AIM OF THE EXERCISE → Only the number is wanted: tally the lines below that contain the word "articles".

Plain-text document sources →
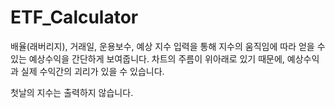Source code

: # ETF_Calculator

배율(래버리지), 거래일, 운용보수, 예상 지수 입력을 통해 지수의 움직임에 따라 얻을 수 있는 예상수익을 간단하게 보여줍니다.
차트의 주름이 위아래로 있기 때문에, 예상수익과 실제 수익간의 괴리가 있을 수 있습니다.

첫날의 지수는 출력하지 않습니다.
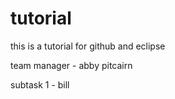 # tutorial
this is a tutorial for github and eclipse

team manager - abby pitcairn

subtask 1 - bill

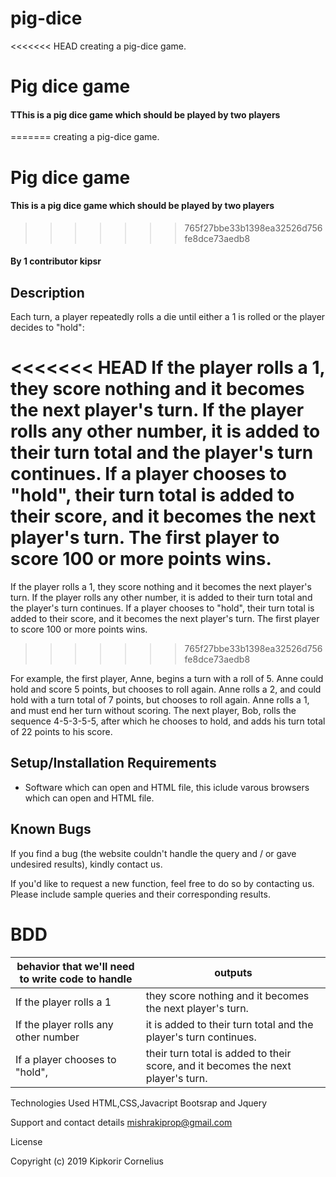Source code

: # pig-dice
<<<<<<< HEAD
 creating a pig-dice game.
# Pig dice game
#### TThis is a pig dice game which should be played by two players
=======
creating a pig-dice game.
# Pig dice game
#### This is a pig dice game which should be played by two players
>>>>>>> 765f27bbe33b1398ea32526d756fe8dce73aedb8
#### By 1 contributor kipsr
## Description
Each turn, a player repeatedly rolls a die until either a 1 is rolled or the player decides to "hold":

<<<<<<< HEAD
If the player rolls a 1, they score nothing and it becomes the next player's turn. If the player rolls any other number, it is added to their turn total and the player's turn continues. If a player chooses to "hold", their turn total is added to their score, and it becomes the next player's turn. The first player to score 100 or more points wins.
=======
If the player rolls a 1, they score nothing and it becomes the next player's turn.
If the player rolls any other number, it is added to their turn total and the player's turn continues.
If a player chooses to "hold", their turn total is added to their score, and it becomes the next player's turn.
The first player to score 100 or more points wins.
>>>>>>> 765f27bbe33b1398ea32526d756fe8dce73aedb8

For example, the first player, Anne, begins a turn with a roll of 5. Anne could hold and score 5 points, but chooses to roll again. Anne rolls a 2, and could hold with a turn total of 7 points, but chooses to roll again. Anne rolls a 1, and must end her turn without scoring. The next player, Bob, rolls the sequence 4-5-3-5-5, after which he chooses to hold, and adds his turn total of 22 points to his score.
## Setup/Installation Requirements
* Software which can open and HTML file, this iclude varous browsers which can open and HTML file.


## Known Bugs
If you find a bug (the website couldn't handle the query and / or gave undesired results), kindly contact us.

If you'd like to request a new function, feel free to do so by contacting us. Please include sample queries and their corresponding results.

# BDD
| behavior that we'll need to write code to handle | outputs                                                                          |
|--------------------------------------------------|----------------------------------------------------------------------------------|
| If the player rolls a 1                          | they score nothing and it becomes the next player's turn.                        |
| If the player rolls any other number             | it is added to their turn total and the player's turn continues.                 |
| If a player chooses to "hold",                   | their turn total is added to their score, and it becomes the next player's turn. |




Technologies Used
HTML,CSS,Javacript Bootsrap and Jquery

Support and contact details
mishrakiprop@gmail.com

License

Copyright (c) 2019 Kipkorir Cornelius

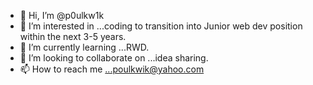 - 👋 Hi, I’m @p0ulkw1k
- 👀 I’m interested in ...coding to transition into Junior web dev position within the next 3-5 years. 
- 🌱 I’m currently learning ...RWD.
- 💞️ I’m looking to collaborate on ...idea sharing.
- 📫 How to reach me ...poulkwik@yahoo.com

<!---
p0ulkw1k/p0ulkw1k is a ✨ special ✨ repository because its `README.md` (this file) appears on your GitHub profile.
You can click the Preview link to take a look at your changes.
--->

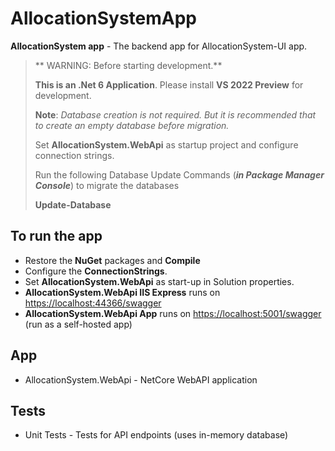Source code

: # AllocationSystemApp

**AllocationSystem app** - The backend app for AllocationSystem-UI app.

> ** WARNING: Before starting development.**  
>
> **This is an .Net 6 Application**. Please install **VS 2022 Preview** for development.
>
> **Note**: _Database creation is not required. But it is recommended that to create an empty database before migration._
>
> Set **AllocationSystem.WebApi** as startup project and configure connection strings.
>
> Run the following Database Update Commands (_**in Package Manager Console**_) to migrate the databases
>
> **Update-Database**

## To run the app

* Restore the **NuGet** packages and **Compile**
* Configure the **ConnectionStrings**. 
* Set **AllocationSystem.WebApi** as start-up in Solution properties.
* **AllocationSystem.WebApi IIS Express** runs on <https://localhost:44366/swagger>
* **AllocationSystem.WebApi App** runs on <https://localhost:5001/swagger> (run as a self-hosted app)

## App

* AllocationSystem.WebApi - NetCore WebAPI application

## Tests

* Unit Tests - Tests for API endpoints (uses in-memory database)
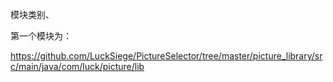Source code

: 模块类别、

第一个模块为：

https://github.com/LuckSiege/PictureSelector/tree/master/picture_library/src/main/java/com/luck/picture/lib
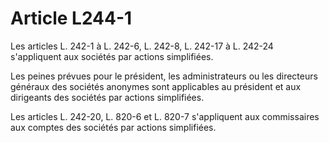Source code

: # Article L244-1

Les articles L. 242-1 à L. 242-6, L. 242-8, L. 242-17 à L. 242-24 s'appliquent aux sociétés par actions simplifiées.

Les peines prévues pour le président, les administrateurs ou les directeurs généraux des sociétés anonymes sont applicables au président et aux dirigeants des sociétés par actions simplifiées.

Les articles L. 242-20, L. 820-6 et L. 820-7 s'appliquent aux commissaires aux comptes des sociétés par actions simplifiées.
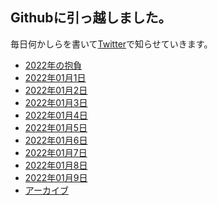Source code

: ## Githubに引っ越しました。
毎日何かしらを書いて[Twitter](https://twitter.com/hnymht)で知らせていきます。

- [2022年の抱負](2022年の抱負.md)
- [2022年01月1日](dailynote/20220101.md)
- [2022年01月2日](dailynote/20220102.md)　
- [2022年01月3日](dailynote/20220103.md)
- [2022年01月4日](dailynote/20220104.md)
- [2022年01月5日](dailynote/20220105.md)
- [2022年01月6日](dailynote/20220106.md)
- [2022年01月7日](dailynote/20220107.md)
- [2022年01月8日](dailynote/20220108.md)
- [2022年01月9日](dailynote/20220109.md)
- [アーカイブ](dailynote/202201.md)
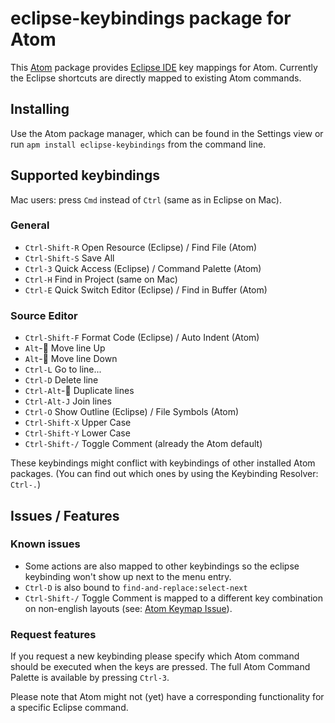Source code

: # eclipse-keybindings package for Atom

This [Atom](https://atom.io/) package provides [Eclipse IDE](https://eclipse.org/) key mappings for Atom. Currently the Eclipse shortcuts are directly mapped to existing Atom commands.

## Installing

Use the Atom package manager, which can be found in the Settings view or
run `apm install eclipse-keybindings` from the command line.

## Supported keybindings

Mac users: press `Cmd` instead of `Ctrl` (same as in Eclipse on Mac).

### General
* `Ctrl-Shift-R` Open Resource (Eclipse) / Find File (Atom)
* `Ctrl-Shift-S` Save All
* `Ctrl-3` Quick Access (Eclipse) / Command Palette (Atom)
* `Ctrl-H` Find in Project (same on Mac)
* `Ctrl-E` Quick Switch Editor (Eclipse) / Find in Buffer (Atom)

### Source Editor
* `Ctrl-Shift-F` Format Code (Eclipse) / Auto Indent (Atom)
* `Alt`-:arrow_up_small: Move line Up
* `Alt`-:arrow_down_small: Move line Down
* `Ctrl-L` Go to line...
* `Ctrl-D` Delete line
* `Ctrl-Alt`-:arrow_down_small: Duplicate lines
* `Ctrl-Alt-J` Join lines
* `Ctrl-O` Show Outline (Eclipse) / File Symbols (Atom)
* `Ctrl-Shift-X` Upper Case
* `Ctrl-Shift-Y` Lower Case
* `Ctrl-Shift-/` Toggle Comment (already the Atom default)

These keybindings might conflict with keybindings of other installed Atom packages. (You can find out which ones by using the Keybinding Resolver: `Ctrl-.`)

## Issues / Features

### Known issues
* Some actions are also mapped to other keybindings so the eclipse keybinding won't show up next to the menu entry.
* `Ctrl-D` is also bound to `find-and-replace:select-next`
* `Ctrl-Shift-/` Toggle Comment is mapped to a different key combination on non-english layouts (see: [Atom Keymap Issue](https://github.com/atom/atom-keymap/issues/37)).

### Request features
If you request a new keybinding please specify which Atom command should be executed when the keys are pressed. The full Atom Command Palette is available by pressing `Ctrl-3`.

Please note that Atom might not (yet) have a corresponding functionality for a specific Eclipse command.
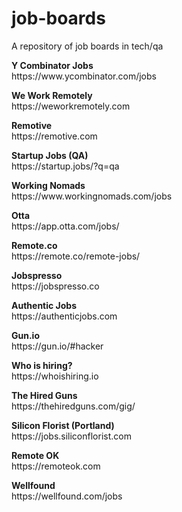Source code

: # job-boards
A repository of job boards in tech/qa

<p>
<strong>Y Combinator Jobs</strong><br>
https://www.ycombinator.com/jobs
</p>
<p>
<strong>We Work Remotely</strong><br>
https://weworkremotely.com
</p>
<p>
<strong>Remotive</strong><br>
https://remotive.com
</p>
<p>
<strong>Startup Jobs (QA)</strong><br>
https://startup.jobs/?q=qa
</p>
<p>
<strong>Working Nomads</strong><br>
https://www.workingnomads.com/jobs
</p>
<p>
<strong>Otta</strong><br>
https://app.otta.com/jobs/
</p>
<p>
<strong>Remote.co</strong><br>
https://remote.co/remote-jobs/
</p>
<p>
<strong>Jobspresso</strong><br>
https://jobspresso.co
</p>
<p>
<strong>Authentic Jobs</strong><br>
https://authenticjobs.com
</p>
<p>
<strong>Gun.io</strong><br>
https://gun.io/#hacker
</p>
<p>
<strong>Who is hiring?</strong><br>
https://whoishiring.io
</p>
<p>
<strong>The Hired Guns</strong><br>
https://thehiredguns.com/gig/
</p>
<p>
<strong>Silicon Florist (Portland)</strong><br>
https://jobs.siliconflorist.com
</p>
<p>
<strong>Remote OK</strong><br>
https://remoteok.com
</p>
<p>
<strong>Wellfound</strong><br>
https://wellfound.com/jobs
</p>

EXPECTED ANSWER → 2